Messrs Abdullahi and Coomassie spoke following the controversy over Mr. Buhari’s academic credential.
The PDP had accused the APC presidential candidate of not possessing the requisite academic qualification to stand for election.
On Wednesday, Mr. Buhari addressed a press conference in Kano explaining that he attended and sat for WASC exam with some prominent Nigerians still alive.
“… let me say for the record that I attended Provincial Secondary School, Katsina. I graduated in 1961 with many prominent Nigerians, including General Shehu Yar’Adua, former chief of staff at the Supreme Headquarters, and Justice Umaru Abdullahi, a former President of the Court of Appeal,” the APC candidate said. “We sat for the University of Cambridge/WASC Examination together in 1961, the year we graduated. My examination number was 8280002, and I passed the examination in the Second Division.”

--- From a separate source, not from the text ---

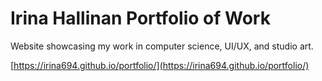 # Irina Hallinan Portfolio of Work #

Website showcasing my work in computer science, UI/UX, and studio art.

[https://irina694.github.io/portfolio/](https://irina694.github.io/portfolio/)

A few hours after Mr. Buhari’s speech, PREMIUM TIMES exclusively made public the APC candidate’s statement of result as well as a master list from the University of Cambridge containing the results of his classmates.
The two documents were made available by Mr. Buhari’s old school, Government College, Katsina.
The statement of results is printed on the letter head paper of the Katsina State Ministry of Education, and it shows that the examination took place in 1961.
The Cambridge print out also shows the result of 17 other candidates at the centre, including Shehu Yar’Adua, a former Chief of Staff, Supreme Headquarters.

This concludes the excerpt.